### Stored data

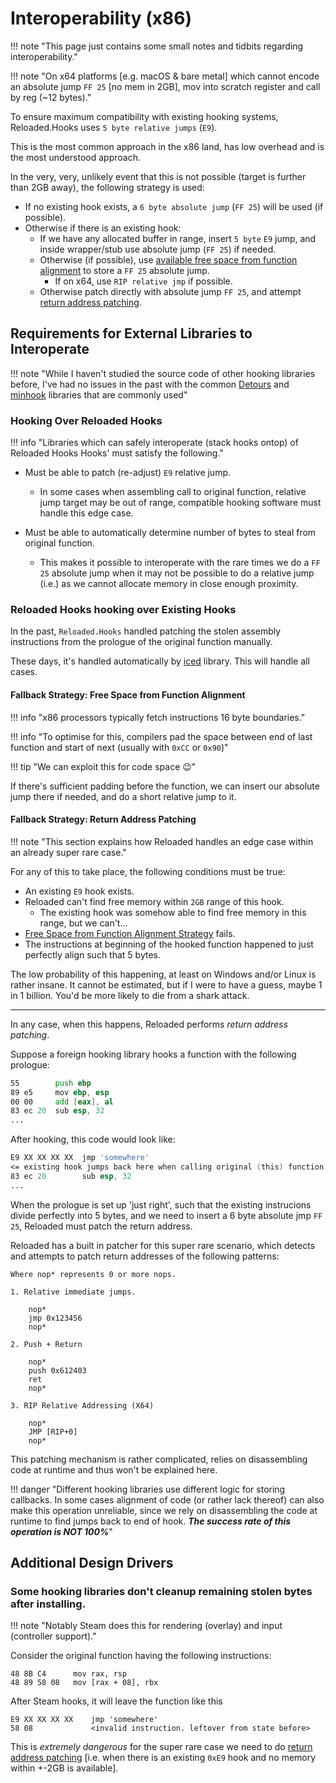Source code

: # Interoperability (x86)

!!! note "This page just contains some small notes and tidbits regarding interoperability."

!!! note "On x64 platforms [e.g. macOS & bare metal] which cannot encode an absolute jump `FF 25` [no mem in 2GB], mov into scratch register and call by reg (~12 bytes)."

To ensure maximum compatibility with existing hooking systems, Reloaded.Hooks uses `5 byte relative jumps` 
(`E9`).  

This is the most common approach in the x86 land, has low overhead and is the most understood approach.  

In the very, very, unlikely event that this is not possible (target is further than 2GB away), 
the following strategy is used:  

- If no existing hook exists, a `6 byte absolute jump` (`FF 25`) will be used (if possible).  
- Otherwise if there is an existing hook:  
    - If we have any allocated buffer in range, insert `5 byte` `E9` jump, and inside wrapper/stub 
      use absolute jump (`FF 25`) if needed.  
    - Otherwise (if possible), use [available free space from function alignment](#fallback-strategy-free-space-from-function-alignment) to store a `FF 25` absolute jump.  
        - If on x64, use `RIP relative jmp` if possible.  
    - Otherwise patch directly with absolute jump `FF 25`, and attempt 
      [return address patching](#fallback-strategy-return-address-patching).  

## Requirements for External Libraries to Interoperate

!!! note "While I haven't studied the source code of other hooking libraries before, I've had no issues in the past with the common [Detours][detours] and [minhook][minhook] libraries that are commonly used"

### Hooking Over Reloaded Hooks 

!!! info "Libraries which can safely interoperate (stack hooks ontop) of Reloaded Hooks Hooks' must satisfy the following."

- Must be able to patch (re-adjust) `E9` relative jump.  
    - In some cases when assembling call to original function, relative jump target may be out of range,
      compatible hooking software must handle this edge case.

- Must be able to automatically determine number of bytes to steal from original function.  
    - This makes it possible to interoperate with the rare times we do a `FF 25` absolute jump when 
      it may not be possible to do a relative jump (i.e.) as we cannot allocate memory in close
      enough proximity. 

### Reloaded Hooks hooking over Existing Hooks

In the past, `Reloaded.Hooks` handled patching the stolen assembly instructions from the prologue
of the original function manually. 

These days, it's handled automatically by [iced] library.
This will handle all cases.

#### Fallback Strategy: Free Space from Function Alignment

!!! info "x86 processors typically fetch instructions 16 byte boundaries."

!!! info "To optimise for this, compilers pad the space between end of last function and start of next (usually with `0xCC` or `0x90`)"

!!! tip "We can exploit this for code space 😉"

If there's sufficient padding before the function, we can insert our absolute jump there if needed,
and do a short relative jump to it.

#### Fallback Strategy: Return Address Patching

!!! note "This section explains how Reloaded handles an edge case within an already super rare case."

For any of this to take place, the following conditions must be true:  
- An existing `E9` hook exists.  
- Reloaded can't find free memory within `2GB` range of this hook.  
  - The existing hook was somehow able to find free memory in this range, but we can't...  
- [Free Space from Function Alignment Strategy](#fallback-strategy-free-space-from-function-alignment) fails.  
- The instructions at beginning of the hooked function happened to just perfectly align such that 5 bytes.  

The low probability of this happening, at least on Windows and/or Linux is rather insane. It cannot
be estimated, but if I were to have a guess, maybe 1 in 1 billion. You'd be more likely to die 
from a shark attack.

------------------------------

In any case, when this happens, Reloaded performs *return address patching*.  

Suppose a foreign hooking library hooks a function with the following prologue:

```asm
55        push ebp
89 e5     mov ebp, esp
00 00     add [eax], al
83 ec 20  sub esp, 32 
...
```

After hooking, this code would look like:

```asm
E9 XX XX XX XX  jmp 'somewhere'
<= existing hook jumps back here when calling original (this) function
83 ec 20        sub esp, 32 
...
```

When the prologue is set up 'just right', such that the existing instrucions divide perfectly
into 5 bytes, and we need to insert a 6 byte absolute jmp `FF 25`, Reloaded must patch the return address.

Reloaded has a built in patcher for this super rare scenario, which detects and attempts to patch return
addresses of the following patterns:

```
Where nop* represents 0 or more nops.

1. Relative immediate jumps.       

    nop*
    jmp 0x123456
    nop*

2. Push + Return

    nop*
    push 0x612403
    ret
    nop*

3. RIP Relative Addressing (X64)

    nop*
    JMP [RIP+0]
    nop*
```

This patching mechanism is rather complicated, relies on disassembling code at runtime and thus won't be explained here.

!!! danger "Different hooking libraries use different logic for storing callbacks. In some cases alignment of code (or rather lack thereof) can also make this operation unreliable, since we rely on disassembling the code at runtime to find jumps back to end of hook. ***The success rate of this operation is NOT 100%***"

## Additional Design Drivers

### Some hooking libraries don't cleanup remaining stolen bytes after installing.

!!! note "Notably Steam does this for rendering (overlay) and input (controller support)."

Consider the original function having the following instructions:

```
48 8B C4      mov rax, rsp
48 89 58 08   mov [rax + 08], rbx
```

After Steam hooks, it will leave the function like this

```
E9 XX XX XX XX    jmp 'somewhere'
58 08             <invalid instruction. leftover from state before>
```

This is *extremely dangerous* for the super rare case we need to do [return address patching](#return-address-patching) 
[i.e. when there is an existing `0xE9` hook and no memory within +-2GB is available].  

[detours]: https://github.com/microsoft/Detours
[iced]: https://github.com/icedland/iced
[minhook]: https://github.com/TsudaKageyu/minhook.git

######

**What is needed**
Starting at the line with "Suppose a foreign" and ending at the line with "This patching mechanism", print each line of the listing above exactly, with no other lines.

**Finished task**
Suppose a foreign hooking library hooks a function with the following prologue:

```asm
55        push ebp
89 e5     mov ebp, esp
00 00     add [eax], al
83 ec 20  sub esp, 32 
...
```

After hooking, this code would look like:

```asm
E9 XX XX XX XX  jmp 'somewhere'
<= existing hook jumps back here when calling original (this) function
83 ec 20        sub esp, 32 
...
```

When the prologue is set up 'just right', such that the existing instrucions divide perfectly
into 5 bytes, and we need to insert a 6 byte absolute jmp `FF 25`, Reloaded must patch the return address.

Reloaded has a built in patcher for this super rare scenario, which detects and attempts to patch return
addresses of the following patterns:

```
Where nop* represents 0 or more nops.

1. Relative immediate jumps.       

    nop*
    jmp 0x123456
    nop*

2. Push + Return

    nop*
    push 0x612403
    ret
    nop*

3. RIP Relative Addressing (X64)

    nop*
    JMP [RIP+0]
    nop*
```

This patching mechanism is rather complicated, relies on disassembling code at runtime and thus won't be explained here.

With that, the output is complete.